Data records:
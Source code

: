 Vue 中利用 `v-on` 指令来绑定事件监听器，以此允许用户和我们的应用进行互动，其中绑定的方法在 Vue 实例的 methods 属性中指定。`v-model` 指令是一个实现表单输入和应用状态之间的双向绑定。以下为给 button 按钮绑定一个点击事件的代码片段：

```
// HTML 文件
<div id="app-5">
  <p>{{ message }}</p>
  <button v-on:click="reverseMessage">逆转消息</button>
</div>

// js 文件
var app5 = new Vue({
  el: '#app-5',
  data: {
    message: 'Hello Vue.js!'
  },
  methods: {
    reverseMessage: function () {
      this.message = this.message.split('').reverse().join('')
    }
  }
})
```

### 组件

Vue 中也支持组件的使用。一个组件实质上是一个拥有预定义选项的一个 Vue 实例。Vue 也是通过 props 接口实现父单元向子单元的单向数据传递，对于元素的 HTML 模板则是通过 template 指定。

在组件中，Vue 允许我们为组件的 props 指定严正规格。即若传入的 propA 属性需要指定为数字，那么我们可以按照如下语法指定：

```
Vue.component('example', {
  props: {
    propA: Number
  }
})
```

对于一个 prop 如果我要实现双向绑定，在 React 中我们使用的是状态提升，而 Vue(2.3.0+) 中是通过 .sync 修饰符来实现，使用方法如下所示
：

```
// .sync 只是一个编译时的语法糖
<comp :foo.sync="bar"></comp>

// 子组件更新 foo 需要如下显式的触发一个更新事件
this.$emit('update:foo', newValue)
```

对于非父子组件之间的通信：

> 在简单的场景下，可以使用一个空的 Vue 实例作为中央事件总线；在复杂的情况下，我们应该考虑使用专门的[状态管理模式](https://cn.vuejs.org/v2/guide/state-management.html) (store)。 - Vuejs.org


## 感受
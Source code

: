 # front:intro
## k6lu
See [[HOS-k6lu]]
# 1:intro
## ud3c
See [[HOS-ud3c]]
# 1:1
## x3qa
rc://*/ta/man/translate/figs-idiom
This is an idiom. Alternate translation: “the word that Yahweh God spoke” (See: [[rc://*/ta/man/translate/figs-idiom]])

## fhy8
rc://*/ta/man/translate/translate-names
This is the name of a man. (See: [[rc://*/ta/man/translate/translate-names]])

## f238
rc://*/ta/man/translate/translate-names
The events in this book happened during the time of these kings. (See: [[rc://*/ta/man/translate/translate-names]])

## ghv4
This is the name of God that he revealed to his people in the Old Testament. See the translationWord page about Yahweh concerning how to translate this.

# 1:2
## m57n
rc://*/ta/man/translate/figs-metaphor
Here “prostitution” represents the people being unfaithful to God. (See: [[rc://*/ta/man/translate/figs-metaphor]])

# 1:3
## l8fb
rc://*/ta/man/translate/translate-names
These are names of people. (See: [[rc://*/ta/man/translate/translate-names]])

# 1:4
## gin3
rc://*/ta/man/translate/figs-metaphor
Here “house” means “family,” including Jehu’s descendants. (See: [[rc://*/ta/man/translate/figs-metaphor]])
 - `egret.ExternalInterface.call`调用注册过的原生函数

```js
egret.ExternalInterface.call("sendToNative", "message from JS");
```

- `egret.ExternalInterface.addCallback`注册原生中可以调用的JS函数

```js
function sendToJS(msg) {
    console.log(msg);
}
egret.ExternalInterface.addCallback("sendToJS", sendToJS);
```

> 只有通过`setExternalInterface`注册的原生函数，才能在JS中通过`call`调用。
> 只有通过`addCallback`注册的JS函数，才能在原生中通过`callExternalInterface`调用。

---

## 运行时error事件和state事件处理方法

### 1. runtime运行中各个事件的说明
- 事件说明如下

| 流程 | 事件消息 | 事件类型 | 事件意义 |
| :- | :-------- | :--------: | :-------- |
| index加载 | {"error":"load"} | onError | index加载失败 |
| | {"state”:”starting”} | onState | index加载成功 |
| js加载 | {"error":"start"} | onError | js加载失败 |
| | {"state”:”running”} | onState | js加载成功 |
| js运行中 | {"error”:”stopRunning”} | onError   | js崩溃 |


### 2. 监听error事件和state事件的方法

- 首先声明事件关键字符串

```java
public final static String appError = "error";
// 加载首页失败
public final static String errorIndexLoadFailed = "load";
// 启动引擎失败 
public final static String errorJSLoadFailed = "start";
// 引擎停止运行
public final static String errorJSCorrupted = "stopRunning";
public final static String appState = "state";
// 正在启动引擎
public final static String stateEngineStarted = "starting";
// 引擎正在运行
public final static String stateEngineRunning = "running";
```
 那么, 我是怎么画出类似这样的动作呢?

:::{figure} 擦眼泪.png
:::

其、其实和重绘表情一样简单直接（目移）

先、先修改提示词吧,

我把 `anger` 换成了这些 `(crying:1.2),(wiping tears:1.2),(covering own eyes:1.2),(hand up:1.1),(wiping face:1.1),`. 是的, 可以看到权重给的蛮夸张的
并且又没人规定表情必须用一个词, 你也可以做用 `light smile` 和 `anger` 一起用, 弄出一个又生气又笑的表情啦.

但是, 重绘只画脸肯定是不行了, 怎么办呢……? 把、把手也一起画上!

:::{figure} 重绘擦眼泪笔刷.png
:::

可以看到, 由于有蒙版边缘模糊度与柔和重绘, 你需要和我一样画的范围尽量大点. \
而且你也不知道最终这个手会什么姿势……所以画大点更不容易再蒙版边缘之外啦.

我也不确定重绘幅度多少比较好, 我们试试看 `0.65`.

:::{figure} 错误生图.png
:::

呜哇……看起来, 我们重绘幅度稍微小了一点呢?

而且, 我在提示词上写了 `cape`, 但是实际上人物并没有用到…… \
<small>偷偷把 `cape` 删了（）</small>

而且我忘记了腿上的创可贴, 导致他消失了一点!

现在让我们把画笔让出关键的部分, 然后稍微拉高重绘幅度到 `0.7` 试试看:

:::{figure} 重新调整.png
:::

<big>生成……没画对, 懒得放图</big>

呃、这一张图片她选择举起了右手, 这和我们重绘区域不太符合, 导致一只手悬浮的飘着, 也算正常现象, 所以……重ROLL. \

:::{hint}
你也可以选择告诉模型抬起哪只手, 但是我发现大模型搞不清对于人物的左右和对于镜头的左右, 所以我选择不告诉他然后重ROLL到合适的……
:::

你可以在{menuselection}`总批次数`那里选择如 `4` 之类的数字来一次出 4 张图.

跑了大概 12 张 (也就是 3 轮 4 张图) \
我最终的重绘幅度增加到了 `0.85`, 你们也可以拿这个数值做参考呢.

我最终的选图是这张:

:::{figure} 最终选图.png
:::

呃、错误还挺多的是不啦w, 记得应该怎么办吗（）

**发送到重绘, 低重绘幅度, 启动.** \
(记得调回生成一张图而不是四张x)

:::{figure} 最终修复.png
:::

### WHAT THE TASK REQUIRES:
Word for word, restate only the lines from the one containing "跑了大概 12 张 (也就是 3 轮 4 张图) \" through the last line of the entries, with both ends kept.

### RESPONSE:
跑了大概 12 张 (也就是 3 轮 4 张图) \
我最终的重绘幅度增加到了 `0.85`, 你们也可以拿这个数值做参考呢.

我最终的选图是这张:

:::{figure} 最终选图.png
:::

呃、错误还挺多的是不啦w, 记得应该怎么办吗（）

**发送到重绘, 低重绘幅度, 启动.** \
(记得调回生成一张图而不是四张x)

:::{figure} 最终修复.png
:::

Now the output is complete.